REQUIREMENT –
For each record below, retype the text exactly and omit any image.

INFORMATION –

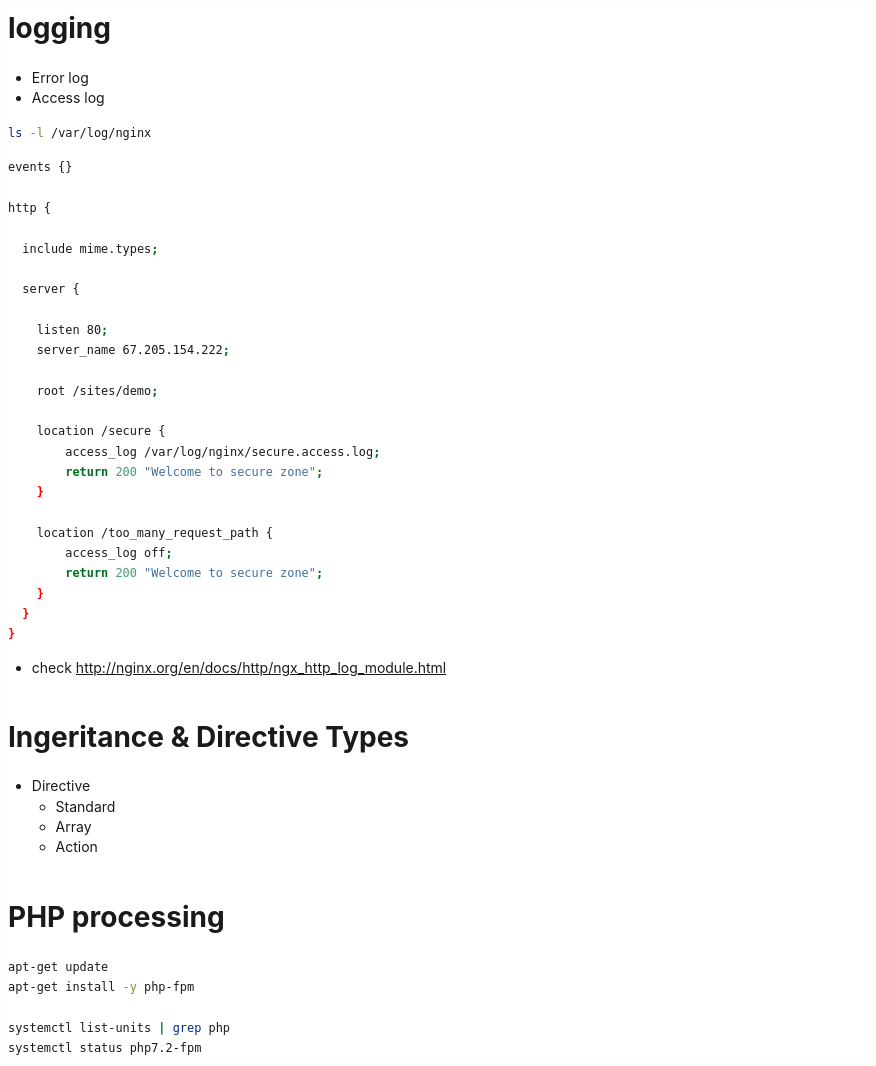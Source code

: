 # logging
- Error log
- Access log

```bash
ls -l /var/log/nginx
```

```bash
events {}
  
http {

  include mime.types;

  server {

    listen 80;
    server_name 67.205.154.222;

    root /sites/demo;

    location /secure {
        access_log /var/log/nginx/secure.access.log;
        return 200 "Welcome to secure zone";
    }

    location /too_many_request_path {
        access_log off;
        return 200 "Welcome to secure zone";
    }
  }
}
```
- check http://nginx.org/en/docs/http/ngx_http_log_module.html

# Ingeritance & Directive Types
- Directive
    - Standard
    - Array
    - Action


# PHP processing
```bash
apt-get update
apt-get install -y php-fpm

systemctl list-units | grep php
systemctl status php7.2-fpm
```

ANSWER AREA –
Source code

: # logging
- Error log
- Access log

```bash
ls -l /var/log/nginx
```

```bash
events {}
  
http {

  include mime.types;

  server {

    listen 80;
    server_name 67.205.154.222;

    root /sites/demo;

    location /secure {
        access_log /var/log/nginx/secure.access.log;
        return 200 "Welcome to secure zone";
    }

    location /too_many_request_path {
        access_log off;
        return 200 "Welcome to secure zone";
    }
  }
}
```
- check http://nginx.org/en/docs/http/ngx_http_log_module.html

# Ingeritance & Directive Types
- Directive
    - Standard
    - Array
    - Action


# PHP processing
```bash
apt-get update
apt-get install -y php-fpm

systemctl list-units | grep php
systemctl status php7.2-fpm
```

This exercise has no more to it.